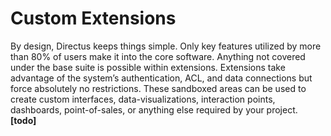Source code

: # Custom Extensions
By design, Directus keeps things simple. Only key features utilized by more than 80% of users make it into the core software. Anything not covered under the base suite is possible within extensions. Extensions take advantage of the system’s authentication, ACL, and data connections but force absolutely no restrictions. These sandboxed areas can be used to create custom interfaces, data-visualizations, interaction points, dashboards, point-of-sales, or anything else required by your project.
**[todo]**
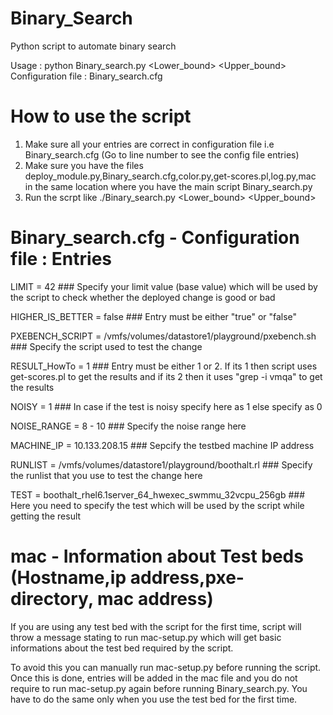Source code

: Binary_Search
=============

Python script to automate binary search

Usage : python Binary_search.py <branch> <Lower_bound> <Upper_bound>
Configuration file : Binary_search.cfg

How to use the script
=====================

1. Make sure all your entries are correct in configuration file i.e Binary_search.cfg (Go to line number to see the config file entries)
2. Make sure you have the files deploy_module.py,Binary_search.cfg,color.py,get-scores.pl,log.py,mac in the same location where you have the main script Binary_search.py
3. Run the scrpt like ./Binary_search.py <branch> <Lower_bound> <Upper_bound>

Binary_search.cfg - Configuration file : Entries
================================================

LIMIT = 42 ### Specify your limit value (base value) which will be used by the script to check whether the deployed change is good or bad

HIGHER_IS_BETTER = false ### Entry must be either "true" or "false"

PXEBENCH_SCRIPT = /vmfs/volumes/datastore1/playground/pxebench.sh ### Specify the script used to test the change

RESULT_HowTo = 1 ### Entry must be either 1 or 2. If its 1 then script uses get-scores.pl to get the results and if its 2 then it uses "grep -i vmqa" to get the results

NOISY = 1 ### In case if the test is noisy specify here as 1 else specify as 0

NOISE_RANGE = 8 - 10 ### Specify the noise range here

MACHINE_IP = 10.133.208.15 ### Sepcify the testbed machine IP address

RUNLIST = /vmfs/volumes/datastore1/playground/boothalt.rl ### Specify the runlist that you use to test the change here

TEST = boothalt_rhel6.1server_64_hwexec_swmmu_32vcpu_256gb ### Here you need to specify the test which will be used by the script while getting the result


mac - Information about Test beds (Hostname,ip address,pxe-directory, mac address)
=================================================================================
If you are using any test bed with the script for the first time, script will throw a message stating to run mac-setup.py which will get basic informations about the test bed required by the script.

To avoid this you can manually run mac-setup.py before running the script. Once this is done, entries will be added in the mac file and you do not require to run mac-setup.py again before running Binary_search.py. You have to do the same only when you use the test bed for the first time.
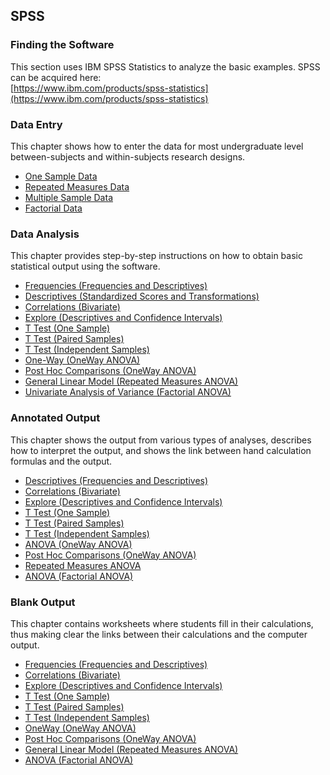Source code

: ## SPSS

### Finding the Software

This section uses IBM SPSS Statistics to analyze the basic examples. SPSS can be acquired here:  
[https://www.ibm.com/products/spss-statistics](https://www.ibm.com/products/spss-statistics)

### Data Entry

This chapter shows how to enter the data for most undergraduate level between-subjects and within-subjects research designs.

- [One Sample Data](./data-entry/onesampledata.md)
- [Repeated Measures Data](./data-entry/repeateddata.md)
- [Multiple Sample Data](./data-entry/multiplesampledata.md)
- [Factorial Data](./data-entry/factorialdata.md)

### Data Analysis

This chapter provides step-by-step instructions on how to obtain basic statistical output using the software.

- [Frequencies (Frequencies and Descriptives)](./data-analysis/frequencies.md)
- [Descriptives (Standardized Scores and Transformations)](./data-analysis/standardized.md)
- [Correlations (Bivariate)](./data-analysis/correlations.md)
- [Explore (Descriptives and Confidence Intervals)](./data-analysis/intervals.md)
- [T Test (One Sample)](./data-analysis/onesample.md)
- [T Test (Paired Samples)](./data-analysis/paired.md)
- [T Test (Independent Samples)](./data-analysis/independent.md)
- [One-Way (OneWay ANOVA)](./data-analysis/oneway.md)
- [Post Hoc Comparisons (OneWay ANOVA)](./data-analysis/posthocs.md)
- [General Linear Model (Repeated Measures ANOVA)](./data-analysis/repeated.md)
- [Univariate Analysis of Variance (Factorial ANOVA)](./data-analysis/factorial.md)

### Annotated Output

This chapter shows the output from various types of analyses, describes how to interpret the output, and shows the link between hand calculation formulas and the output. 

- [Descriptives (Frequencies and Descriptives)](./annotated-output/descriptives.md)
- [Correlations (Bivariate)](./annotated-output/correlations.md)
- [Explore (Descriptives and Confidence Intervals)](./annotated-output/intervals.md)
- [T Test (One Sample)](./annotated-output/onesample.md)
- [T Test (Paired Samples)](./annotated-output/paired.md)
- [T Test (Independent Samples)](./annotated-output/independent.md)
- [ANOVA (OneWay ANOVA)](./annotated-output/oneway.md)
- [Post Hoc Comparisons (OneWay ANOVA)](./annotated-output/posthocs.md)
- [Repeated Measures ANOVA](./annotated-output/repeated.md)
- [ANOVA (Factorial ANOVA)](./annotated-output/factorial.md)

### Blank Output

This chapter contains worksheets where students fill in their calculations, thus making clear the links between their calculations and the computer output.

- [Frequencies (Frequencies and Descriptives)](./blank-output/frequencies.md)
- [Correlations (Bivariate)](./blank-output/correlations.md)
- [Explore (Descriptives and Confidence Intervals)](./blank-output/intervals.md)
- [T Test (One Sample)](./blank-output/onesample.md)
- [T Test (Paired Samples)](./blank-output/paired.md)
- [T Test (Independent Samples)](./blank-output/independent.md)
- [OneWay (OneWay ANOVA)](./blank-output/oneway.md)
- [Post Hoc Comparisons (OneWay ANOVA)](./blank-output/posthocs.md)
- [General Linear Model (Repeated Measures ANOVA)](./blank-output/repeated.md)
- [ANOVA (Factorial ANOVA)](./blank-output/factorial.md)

== == ==

◆ **Activity**
Say how many lines in the records contain the string "correlations". No other text is needed.

◆ **Expected answer**
3